FIG. 5 shows a modified form of the invention in which the disintegrator or cage plates 101 and 103 are in sets of three. Two sets are shown, with the plates of each set being equally spaced around the duct element 105, and the plates of one set are medially spaced relative to the spaces between the plates of the other set. There are spiral strips 107 as in FIGS. 2 and 3, and also auxiliary axially extending straight supporting strips 109 securing the free side edge of each plate to the remote strip. This additional support has been found desirable when there are only three plates in a set.

Having described the invention in what is considered to be the preferred embodiment thereof, it is desired that it be understood that the invention is not to be limited other than by the provisions of the following claims.

I claim:

1. An apparatus for the treatment of pulverant materials to be dried, comprising:

a drum rotatable in a predetermined direction and adapted to have hot air passed therethrough,

a cylindrical cage freely resting within said drum and having a diameter less than the interior of said drum, so that during rotation of said drum, the cage rotates, relative to the drum, in a direction opposite to that of the drum,

said cage including a central elongated mounting memher,

a plurality of sets of scraping and drying plates secured to and projecting at least generally radially from said mounting member,

each set being located at a place which is axially displaced from the location of the other sets,

the plates of each set being arranged in equally spaced paddle wheel fashion about said mounting member,

the plates of adjacent sets being staggered relative to one another in a circumferential direction in progressive fashion from one end to the other of said cage so that the plates are disposed in spiral fashion about the mounting member,

said plates being of rectangular form and having inner edges secured to said mounting member and having outer edges which are exposed for progressive contact with the interior of the drum as the drum rotates so that during the movement of the cage relative to the drum, said plates scrape material to be dried from the interior of the drum and carry at least some of such material upwardly and over the mounting member to expose such material to the hot air flowing through said drum, so that such ma terial can be dried and disloged from said plates and progress down said drum.
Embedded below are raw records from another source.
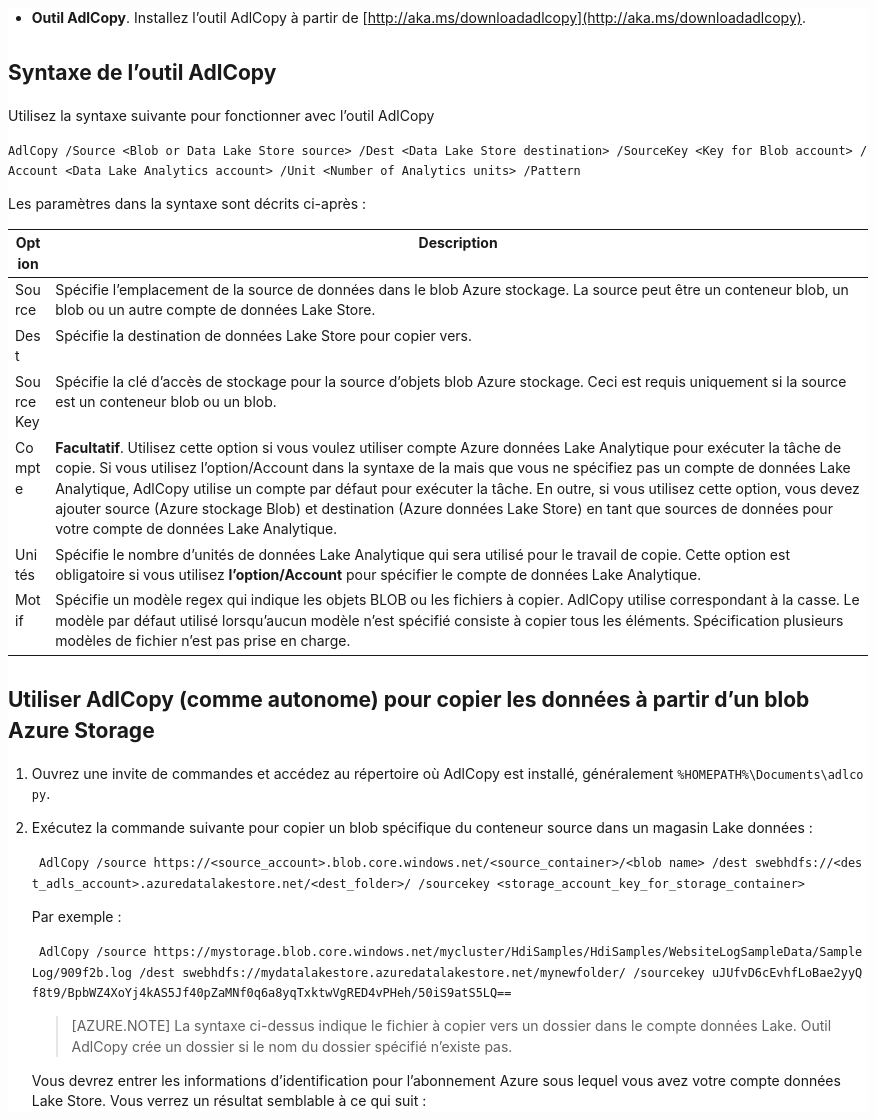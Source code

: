 - **Outil AdlCopy**. Installez l’outil AdlCopy à partir de [http://aka.ms/downloadadlcopy](http://aka.ms/downloadadlcopy).

## <a name="syntax-of-the-adlcopy-tool"></a>Syntaxe de l’outil AdlCopy

Utilisez la syntaxe suivante pour fonctionner avec l’outil AdlCopy

    AdlCopy /Source <Blob or Data Lake Store source> /Dest <Data Lake Store destination> /SourceKey <Key for Blob account> /Account <Data Lake Analytics account> /Unit <Number of Analytics units> /Pattern 

Les paramètres dans la syntaxe sont décrits ci-après :

| Option    | Description                                                                                                                                                                                                                                                                                                                                                                                                          |
|-----------|------------|
| Source    | Spécifie l’emplacement de la source de données dans le blob Azure stockage. La source peut être un conteneur blob, un blob ou un autre compte de données Lake Store.                                                                                                                                                                                                                                                                                                 |
| Dest      | Spécifie la destination de données Lake Store pour copier vers.                                                                                                                                                                                                                                                                                                                                                                |
| SourceKey | Spécifie la clé d’accès de stockage pour la source d’objets blob Azure stockage. Ceci est requis uniquement si la source est un conteneur blob ou un blob.                                                                                                                                                                                                                                                                                                                                                 |
| Compte   | **Facultatif**. Utilisez cette option si vous voulez utiliser compte Azure données Lake Analytique pour exécuter la tâche de copie. Si vous utilisez l’option/Account dans la syntaxe de la mais que vous ne spécifiez pas un compte de données Lake Analytique, AdlCopy utilise un compte par défaut pour exécuter la tâche. En outre, si vous utilisez cette option, vous devez ajouter source (Azure stockage Blob) et destination (Azure données Lake Store) en tant que sources de données pour votre compte de données Lake Analytique.  |
| Unités     |  Spécifie le nombre d’unités de données Lake Analytique qui sera utilisé pour le travail de copie. Cette option est obligatoire si vous utilisez **l’option/Account** pour spécifier le compte de données Lake Analytique.
| Motif   | Spécifie un modèle regex qui indique les objets BLOB ou les fichiers à copier. AdlCopy utilise correspondant à la casse. Le modèle par défaut utilisé lorsqu’aucun modèle n’est spécifié consiste à copier tous les éléments. Spécification plusieurs modèles de fichier n’est pas prise en charge.                                                                                                                                                                                                                                                                                                                                               



## <a name="use-adlcopy-as-standalone-to-copy-data-from-an-azure-storage-blob"></a>Utiliser AdlCopy (comme autonome) pour copier les données à partir d’un blob Azure Storage

1. Ouvrez une invite de commandes et accédez au répertoire où AdlCopy est installé, généralement `%HOMEPATH%\Documents\adlcopy`.

2. Exécutez la commande suivante pour copier un blob spécifique du conteneur source dans un magasin Lake données :

        AdlCopy /source https://<source_account>.blob.core.windows.net/<source_container>/<blob name> /dest swebhdfs://<dest_adls_account>.azuredatalakestore.net/<dest_folder>/ /sourcekey <storage_account_key_for_storage_container>

    Par exemple :

        AdlCopy /source https://mystorage.blob.core.windows.net/mycluster/HdiSamples/HdiSamples/WebsiteLogSampleData/SampleLog/909f2b.log /dest swebhdfs://mydatalakestore.azuredatalakestore.net/mynewfolder/ /sourcekey uJUfvD6cEvhfLoBae2yyQf8t9/BpbWZ4XoYj4kAS5Jf40pZaMNf0q6a8yqTxktwVgRED4vPHeh/50iS9atS5LQ==

    
    >[AZURE.NOTE] La syntaxe ci-dessus indique le fichier à copier vers un dossier dans le compte données Lake. Outil AdlCopy crée un dossier si le nom du dossier spécifié n’existe pas.

    Vous devrez entrer les informations d’identification pour l’abonnement Azure sous lequel vous avez votre compte données Lake Store. Vous verrez un résultat semblable à ce qui suit :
2. An apparatus for the treatment of pulverant materials to be dried, comprising:

a drum rotatable in a predetermined direction and adapted to have hot air passed therethrough,

a cylindrical cage freely resting within said drum and having a diameter less than the interior of said drum, so that during rotation of said drum, the cage rotates, relative to the drum, in a direction opposite to that of the drum.

said cage including a central elongated mounting memher,

a plurality of sets of scraping and drying plates secured to and projecting at least generally radially from said mounting member,

each set being located at a place which is axially displaced from the location of the other sets,

the plates of each set being arranged in equally spaced paddle wheel fashion about said mounting member,

the plates of adjacent sets being staggered relative to one another in a circumferential direction in progressive fashion from one end to the other of said cage so that the plates are disposed in spiral fashion about the mounting member,

the end edges of said plates being of rectangular form and having inner edges secured to said mounting member and having outer edges which are exposed for progressive contact with the interior of the drum as the drum rotates so that during the movement of the cage relative to the drum, said plates scrape material to be dried from the interior of the drum and carry at least some of such material upwardly and over the mounting member to expose such material to the hot air flowing through said drum, so that such material can be dried and dislodged from said plates and progress down said drum,

said cage including at least one spiral strip extending around the periphery thereof,

the spiral of said strip matching the spiraling of said plates,

said strip being located so as to pass next to one of the radially extending edges of each of certain of said plates and being secured to the just-mentioned edges to be supported thereby and lend support to the outer portions of said plates.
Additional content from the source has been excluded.